More than 90 percent of shoppers who tried to negotiate a discount on furniture, electronics and appliances, floor and demonstration models, and medical bills got one on at least one purchase in the past three years, according to a new survey conducted by the Consumer Reports National Research Center.
“It’s a wake-up call to consumers to realize that the price isn’t always the price,” said Consumer Reports Senior Editor Tod Marks in an interview.
The survey, which included 2,167 U.S. households, found that of those who negotiated for lower prices on furniture, 94 percent were successful in scoring a lower price at least once in the past three years.
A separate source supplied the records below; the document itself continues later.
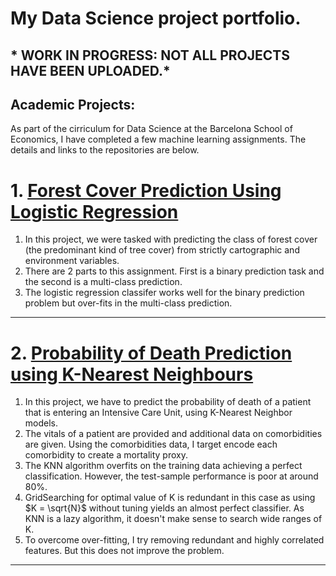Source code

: 
# My Data Science project portfolio.
## * WORK IN PROGRESS: NOT ALL PROJECTS HAVE BEEN UPLOADED.*
## Academic Projects:
As part of the cirriculum for Data Science at the Barcelona School of Economics, I have completed a few machine learning assignments. The details and links to the repositories are below.

# 1. [Forest Cover Prediction Using Logistic Regression](https://github.com/gnlmano/Forest-Cover-Prediction-Logistic-Regression) 
1. In this project, we were tasked with predicting the class of forest cover (the predominant kind of tree cover) from strictly cartographic and environment variables.
2. There are 2 parts to this assignment. First is a binary prediction task and the second is a multi-class prediction.
3. The logistic regression classifer works well for the binary prediction problem but over-fits in the multi-class prediction.

---

# 2. [Probability of Death Prediction using K-Nearest Neighbours](https://github.com/gnlmano/Probability-of-Death-KNN)
1.  In this project, we have to predict the probability of death of a patient that is entering an Intensive Care Unit, using K-Nearest Neighbor models.
2. The vitals of a patient are provided and additional data on comorbidities are given. Using the comorbidities data, I target encode each comorbidity to create a mortality proxy. 
3. The KNN algorithm overfits on the training data achieving a perfect classification. However, the test-sample performance is poor at around 80%. 
4. GridSearching for optimal value of K is redundant in this case as using $K = \sqrt{N}$ without tuning yields an almost perfect classifier. As KNN is a lazy algorithm, it doesn't make sense to search wide ranges of K.
5. To overcome over-fitting, I try removing redundant and highly correlated features. But this does not improve the problem.

---
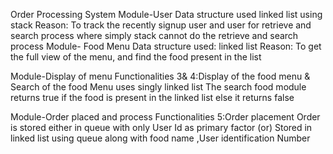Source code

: Order Processing System
Module-User 
Data structure used linked list using stack 
Reason:
 To track the recently signup user and user for retrieve and search process where simply stack cannot do the retrieve and search process 
Module- Food Menu 
Data structure used: linked list
Reason: To get the full view of the menu, and find the food present in the list 

Module-Display of menu 
		Functionalities 3& 4:Display of the food menu & Search of the food 
Menu uses singly linked list 
The search food module returns true if the food is present in the linked list else it returns false 

Module-Order placed and process 
Functionalities 5:Order placement 
Order is stored either in queue with only User Id as primary factor (or) Stored in linked list using queue along with food name ,User identification Number 








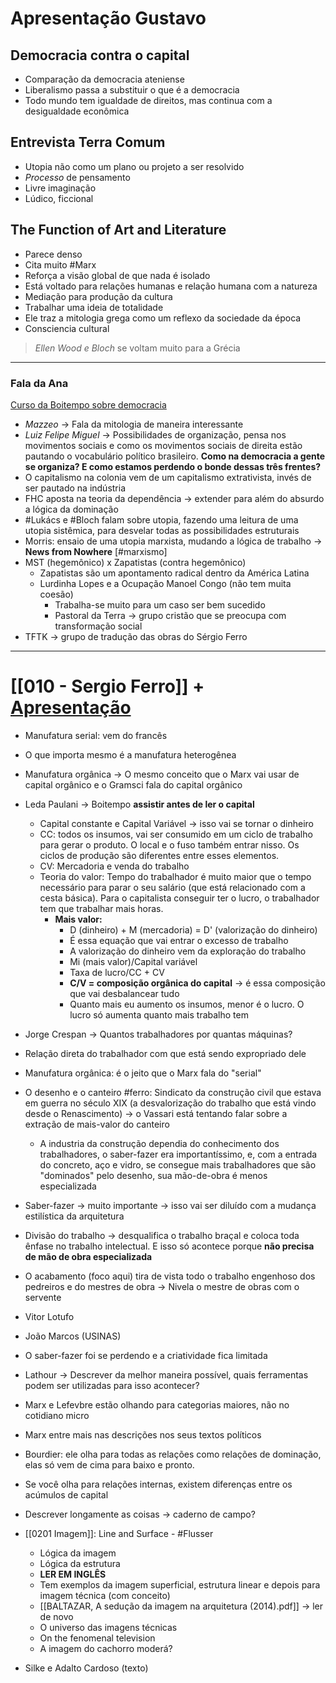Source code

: # Apresentação Gustavo
## Democracia contra o capital 
- Comparação da democracia ateniense 
- Liberalismo passa a substituir o que é a democracia 
- Todo mundo tem igualdade de direitos, mas continua com a desigualdade econômica 
## Entrevista Terra Comum 
- Utopia não como um plano ou projeto a ser resolvido
- *Processo* de pensamento 
- Livre imaginação
- Lúdico, ficcional 
## The Function of Art and Literature 
- Parece denso 
- Cita muito #Marx 
- Reforça a visão global de que nada é isolado 
- Está voltado para relações humanas e relação humana com a natureza 
- Mediação para produção da cultura 
- Trabalhar uma ideia de totalidade 
- Ele traz a mitologia grega como um reflexo da sociedade da época 
- Consciencia cultural 

> _Ellen Wood e Bloch_ se voltam muito para a Grécia 

---
 ### Fala da Ana 
 [Curso da Boitempo sobre democracia](https://www.youtube.com/watch?v=k1MIsK5D0LQ&list=PLHiE8QPap5vQt05LL39TWA2EDHNKchtbO) 
- _Mazzeo_ -> Fala da mitologia de maneira interessante 
- _Luiz Felipe Miguel_ -> Possibilidades de organização, pensa nos movimentos sociais e como os movimentos sociais de direita estão pautando o vocabulário político brasileiro. **Como na democracia a gente se organiza? E como estamos perdendo o bonde dessas três frentes?**
 - O capitalismo na colonia vem de um capitalismo extrativista, invés de ser pautado na indústria 
 - FHC aposta na teoria da dependência -> extender para além do absurdo a lógica da dominação
 - #Lukács e #Bloch falam sobre utopia, fazendo uma leitura de uma utopia sistêmica, para desvelar todas as possibilidades estruturais 
 - Morris: ensaio de uma utopia marxista, mudando a lógica de trabalho -> **News from Nowhere** [#marxismo]
 - MST (hegemônico) x Zapatistas (contra hegemônico)
	 - Zapatistas são um apontamento radical dentro da América Latina 
	 - Lurdinha Lopes e a Ocupação Manoel Congo (não tem muita coesão)
		 - Trabalha-se muito para um caso ser bem sucedido 
		 - Pastoral da Terra -> grupo cristão que se preocupa com transformação social 
 - TFTK -> grupo de tradução das obras do Sérgio Ferro
---

# [[010 - Sergio Ferro]] + [Apresentação](https://slides.com/d/2VapxPU/live#/sergioferro)

- Manufatura serial: vem do francês 
- O que importa mesmo é a manufatura heterogênea 
- Manufatura orgânica -> O mesmo conceito que o Marx vai usar de capital orgânico e o Gramsci fala do capital orgânico 
- Leda Paulani -> Boitempo **assistir antes de ler o capital** 
	- Capital constante e Capital Variável -> isso vai se tornar o dinheiro
	- CC: todos os insumos, vai ser consumido em um ciclo de trabalho para gerar o produto. O local e o fuso também entrar nisso. Os ciclos de produção são diferentes entre esses elementos.  
	- CV: Mercadoria e venda do trabalho 
	- Teoria do valor: Tempo do trabalhador é muito maior que o tempo necessário para parar o seu salário (que está relacionado com a cesta básica). Para o capitalista conseguir ter o lucro, o trabalhador tem que trabalhar mais horas. 
		- **Mais valor:** 
			- D (dinheiro) + M (mercadoria) = D' (valorização do dinheiro)
			- É essa equação que vai entrar o excesso de trabalho 
			- A valorização do dinheiro vem da exploração do trabalho
			- Mi (mais valor)/Capital variável 
			- Taxa de lucro/CC + CV 
			- **C/V = composição orgânica do capital** -> é essa composição que vai desbalancear tudo 
			- Quanto mais eu aumento os insumos, menor é o lucro. O lucro só aumenta quanto mais trabalho tem 
- Jorge Crespan -> Quantos trabalhadores por quantas máquinas? 
- Relação direta do trabalhador com que está sendo expropriado dele 
- Manufatura orgânica: é o jeito que o Marx fala do "serial"
- O desenho e o canteiro #ferro: Sindicato da construção civil que estava em guerra no século XIX (a desvalorização do trabalho que está vindo desde o Renascimento) -> o Vassari está tentando falar sobre a extração de mais-valor do canteiro 
	- A industria da construção dependia do conhecimento dos trabalhadores, o saber-fazer era importantíssimo, e, com a entrada do concreto, aço e vidro, se consegue mais trabalhadores que são "dominados" pelo desenho, sua mão-de-obra é menos especializada 
- Saber-fazer -> muito importante -> isso vai ser diluído com a mudança estilística da arquitetura 
- Divisão do trabalho -> desqualifica o trabalho braçal e coloca toda ênfase no trabalho intelectual. E isso só acontece porque **não precisa de mão de obra especializada** 
- O acabamento (foco aqui) tira de vista todo o trabalho engenhoso dos pedreiros e do mestres de obra -> Nivela o mestre de obras com o servente 
- Vitor Lotufo 
- João Marcos (USINAS)
- O saber-fazer foi se perdendo e a criatividade fica limitada 
- Lathour -> Descrever da melhor maneira possível, quais ferramentas podem ser utilizadas para isso acontecer? 
- Marx e Lefevbre estão olhando para categorias maiores, não no cotidiano micro
- Marx entre mais nas descrições nos seus textos políticos 
- Bourdier: ele olha para todas as relações como relações de dominação, elas só vem de cima para baixo e pronto. 
- Se você olha para relações internas, existem diferenças entre os acúmulos de capital 
- Descrever longamente as coisas -> caderno de campo? 
- [[0201 Imagem]]: Line and Surface - #Flusser 
	- Lógica da imagem 
	- Lógica da estrutura 
	- **LER EM INGLÊS** 
	- Tem exemplos da imagem superficial, estrutura linear e depois para imagem técnica (com conceito)
	- [[BALTAZAR, A sedução da imagem na arquitetura (2014).pdf]] -> ler de novo
	- O universo das imagens técnicas 
	- On the fenomenal television 
	- A imagem do cachorro moderá? 

	
- Silke e Adalto Cardoso (texto)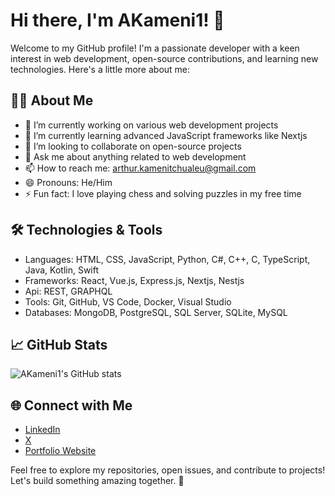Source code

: # Hi there, I'm AKameni1! 👋

Welcome to my GitHub profile! I'm a passionate developer with a keen interest in web development, open-source contributions, and learning new technologies. Here's a little more about me:

## 🧑‍💻 About Me
- 🔭 I’m currently working on various web development projects
- 🌱 I’m currently learning advanced JavaScript frameworks like Nextjs
- 👯 I’m looking to collaborate on open-source projects
- 💬 Ask me about anything related to web development
- 📫 How to reach me: [arthur.kamenitchualeu@gmail.com](mailto:arthur.kamenitchualeu@gmail.com)
- 😄 Pronouns: He/Him
- ⚡ Fun fact: I love playing chess and solving puzzles in my free time

## 🛠️ Technologies & Tools
- Languages: HTML, CSS, JavaScript, Python, C#, C++, C, TypeScript, Java, Kotlin, Swift
- Frameworks: React, Vue.js, Express.js, Nextjs, Nestjs
- Api: REST, GRAPHQL
- Tools: Git, GitHub, VS Code, Docker, Visual Studio
- Databases: MongoDB, PostgreSQL, SQL Server, SQLite, MySQL

## 📈 GitHub Stats
![AKameni1's GitHub stats](https://github-readme-stats.vercel.app/api?username=AKameni1&show_icons=true&theme=tokyonight)

## 🌐 Connect with Me
- [LinkedIn](https://www.linkedin.com/in/arthur-kameni-0a8ba4291)
- [X](https://x.com/Arthur233013647)
- [Portfolio Website](https://portfolio-three-opal-46.vercel.app)

Feel free to explore my repositories, open issues, and contribute to projects! Let's build something amazing together. 🚀
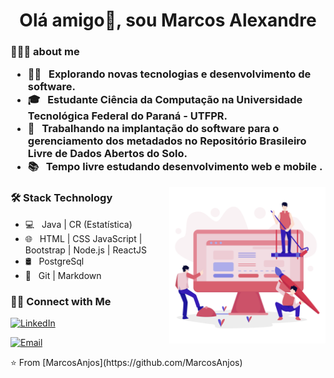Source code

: <h1 align = " center " > Olá amigo👋, sou Marcos Alexandre </ h1 >
<h3 > 👨🏻‍💻 about me </ h3 >

- 🕵‍♂ &nbsp; Explorando novas tecnologias e desenvolvimento de software.
- 🎓 &nbsp; Estudante Ciência da Computação na Universidade Tecnológica Federal do Paraná - UTFPR.
-  💼 &nbsp; Trabalhando na implantação do software para o gerenciamento dos metadados no Repositório Brasileiro Livre de Dados Abertos do Solo.
- 📚 &nbsp; Tempo livre estudando  desenvolvimento web e mobile .

<img align = "right" src = "https://github.com/MarcosAnjos/MarcosAnjos/blob/master/img_pc_red.png?raw=true" width ="250" />
  
<h3> 🛠 Stack Technology </h3>

- 💻 &nbsp; Java | CR (Estatística) 
- 🌐 &nbsp; HTML | CSS JavaScript | Bootstrap | Node.js | ReactJS 
- 🛢 &nbsp; PostgreSql 
- 🔧 &nbsp; Git | Markdown


<h3> 🤝🏻 Connect with Me</h3>

<p>
<a href="https://www.linkedin.com/in/marcos-alex/"><img alt="LinkedIn" src="https://img.shields.io/badge/LinkedIn-Marcos-blue?style=flat-square&logo=linkedin"></a>

<a href="mailto:marcosanjos@alunos.utfpr.edu.br"><img alt="Email" src="https://img.shields.io/badge/Email-marcosanjos@alunos.utfpr.edu.br-red?style=flat-square&logo=gmail"></a>
</p>
⭐️ From [MarcosAnjos](https://github.com/MarcosAnjos)


<!--
**MarcosAnjos/MarcosAnjos** is a ✨ _special_ ✨ repository because its `README.md` (this file) appears on your GitHub profile.

Here are some ideas to get you started:

- 🔭 I’m currently working on ...
- 🌱 I’m currently learning ...
- 👯 I’m looking to collaborate on ...
- 🤔 I’m looking for help with ...
- 💬 Ask me about ...
- 📫 How to reach me: ...
- 😄 Pronouns: ...
- ⚡ Fun fact: ...
-->
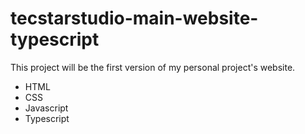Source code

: # tecstarstudio-main-website-typescript
This project will be the first version of my personal project's website.
- HTML
- CSS
- Javascript
- Typescript
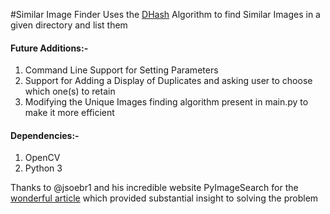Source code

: #Similar Image Finder
Uses the [DHash](https://hackerfactor.com/blog/index.php?/archives/529-Kind-of-Like-That.html "DHash") Algorithm to find Similar Images in a given directory and list them  

#### Future Additions:-
1. Command Line Support for Setting Parameters
2. Support for Adding a Display of Duplicates and asking user
    to choose which one(s) to retain
3. Modifying the Unique Images finding algorithm present in
    main.py to make it more efficient

#### Dependencies:-
1. OpenCV
2. Python 3

Thanks to @jsoebr1 and his incredible website PyImageSearch for the [wonderful article](https://www.pyimagesearch.com/2017/11/27/image-hashing-opencv-python/ "wonderful article") which provided substantial insight to solving the problem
Roughly 93 percent were successful at least once in negotiating reductions on medical bills, while 92 percent were successful at least once in getting a lower price for home electronics products.
Marks said one of the keys to successful haggling is approach.
“You can’t bully people into giving you a lower price,” he said. “You have to be diplomatic.”
He suggested consumers educate themselves, searching online or perusing fliers before they haggle so they know what a fair price is or what type of discount might be reasonable.
When it comes to haggling at a national chain store, he suggested seeking out a store manager instead of a sales clerk.
“The key to being successful at a chain store is dealing with the decision makers,” he said.
During the holiday shopping season, don’t expect to be able to score a lower price on the hottest new products that might be in short supply, he said.
But he said asking for a lower price on items that are blemished, on clearance or have a short shelf life is a good strategy.
“What’s the worst thing that could happen? Somebody says no.” he said. “You don’t know until you ask.”